> Activity
Write out exactly the lines running from the one with "[Zechariahmn](https://github.com/Zechariahmn)" to the last line of the entries, keeping both the first and the last.

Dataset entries
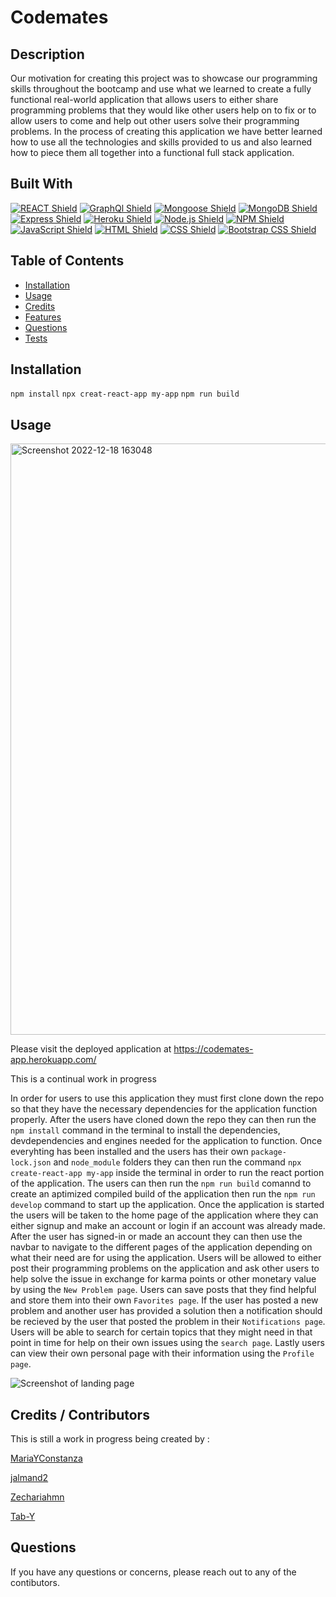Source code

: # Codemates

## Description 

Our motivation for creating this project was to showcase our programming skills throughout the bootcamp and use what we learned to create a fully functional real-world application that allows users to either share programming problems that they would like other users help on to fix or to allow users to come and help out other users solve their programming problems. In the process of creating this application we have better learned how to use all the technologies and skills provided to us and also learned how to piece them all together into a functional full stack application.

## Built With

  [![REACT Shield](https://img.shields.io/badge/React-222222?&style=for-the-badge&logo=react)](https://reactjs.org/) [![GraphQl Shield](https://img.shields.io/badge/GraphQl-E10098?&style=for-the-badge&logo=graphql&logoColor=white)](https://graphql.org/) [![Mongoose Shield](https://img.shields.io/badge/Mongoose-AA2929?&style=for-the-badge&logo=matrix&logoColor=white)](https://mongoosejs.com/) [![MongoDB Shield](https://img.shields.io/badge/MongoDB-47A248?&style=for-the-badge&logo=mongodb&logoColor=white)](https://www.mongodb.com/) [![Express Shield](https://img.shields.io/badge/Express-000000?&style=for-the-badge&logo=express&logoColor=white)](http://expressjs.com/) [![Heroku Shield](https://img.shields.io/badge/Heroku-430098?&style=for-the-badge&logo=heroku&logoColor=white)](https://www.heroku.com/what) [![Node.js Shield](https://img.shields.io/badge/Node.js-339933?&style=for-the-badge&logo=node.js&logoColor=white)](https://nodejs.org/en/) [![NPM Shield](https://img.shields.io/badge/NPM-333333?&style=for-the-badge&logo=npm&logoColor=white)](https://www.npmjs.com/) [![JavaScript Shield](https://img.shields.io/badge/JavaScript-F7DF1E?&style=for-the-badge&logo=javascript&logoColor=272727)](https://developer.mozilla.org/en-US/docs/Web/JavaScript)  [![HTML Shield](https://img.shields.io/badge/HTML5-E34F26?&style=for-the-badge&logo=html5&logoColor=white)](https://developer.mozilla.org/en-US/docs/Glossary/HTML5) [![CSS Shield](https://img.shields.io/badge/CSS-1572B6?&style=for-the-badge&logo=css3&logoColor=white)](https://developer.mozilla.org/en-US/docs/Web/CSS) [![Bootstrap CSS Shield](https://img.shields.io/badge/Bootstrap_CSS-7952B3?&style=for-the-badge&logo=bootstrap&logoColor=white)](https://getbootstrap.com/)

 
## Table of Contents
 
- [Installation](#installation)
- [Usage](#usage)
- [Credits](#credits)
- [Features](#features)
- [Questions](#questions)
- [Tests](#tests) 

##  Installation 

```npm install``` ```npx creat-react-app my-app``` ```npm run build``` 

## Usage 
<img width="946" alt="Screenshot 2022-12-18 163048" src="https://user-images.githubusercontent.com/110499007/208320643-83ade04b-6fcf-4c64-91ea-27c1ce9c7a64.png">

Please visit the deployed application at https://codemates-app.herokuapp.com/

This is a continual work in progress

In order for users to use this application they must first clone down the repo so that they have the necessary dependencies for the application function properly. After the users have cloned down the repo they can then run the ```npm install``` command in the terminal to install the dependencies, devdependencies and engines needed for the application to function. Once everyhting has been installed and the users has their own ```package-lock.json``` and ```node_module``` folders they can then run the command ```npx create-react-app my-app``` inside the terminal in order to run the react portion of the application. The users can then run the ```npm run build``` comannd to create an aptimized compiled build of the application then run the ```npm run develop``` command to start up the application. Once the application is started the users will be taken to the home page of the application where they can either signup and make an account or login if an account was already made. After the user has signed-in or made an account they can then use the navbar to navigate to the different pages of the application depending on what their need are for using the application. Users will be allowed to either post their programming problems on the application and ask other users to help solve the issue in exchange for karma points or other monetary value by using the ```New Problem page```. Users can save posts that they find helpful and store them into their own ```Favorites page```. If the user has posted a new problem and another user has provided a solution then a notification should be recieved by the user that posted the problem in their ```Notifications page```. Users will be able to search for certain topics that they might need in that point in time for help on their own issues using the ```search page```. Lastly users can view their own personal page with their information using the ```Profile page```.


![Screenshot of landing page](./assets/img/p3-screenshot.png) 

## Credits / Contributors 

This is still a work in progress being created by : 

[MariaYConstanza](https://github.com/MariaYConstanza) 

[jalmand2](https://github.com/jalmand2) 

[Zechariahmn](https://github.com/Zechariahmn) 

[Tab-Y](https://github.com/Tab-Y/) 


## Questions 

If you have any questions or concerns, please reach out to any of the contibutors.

> Finished exercise
[Zechariahmn](https://github.com/Zechariahmn) 

[Tab-Y](https://github.com/Tab-Y/) 


## Questions 

If you have any questions or concerns, please reach out to any of the contibutors.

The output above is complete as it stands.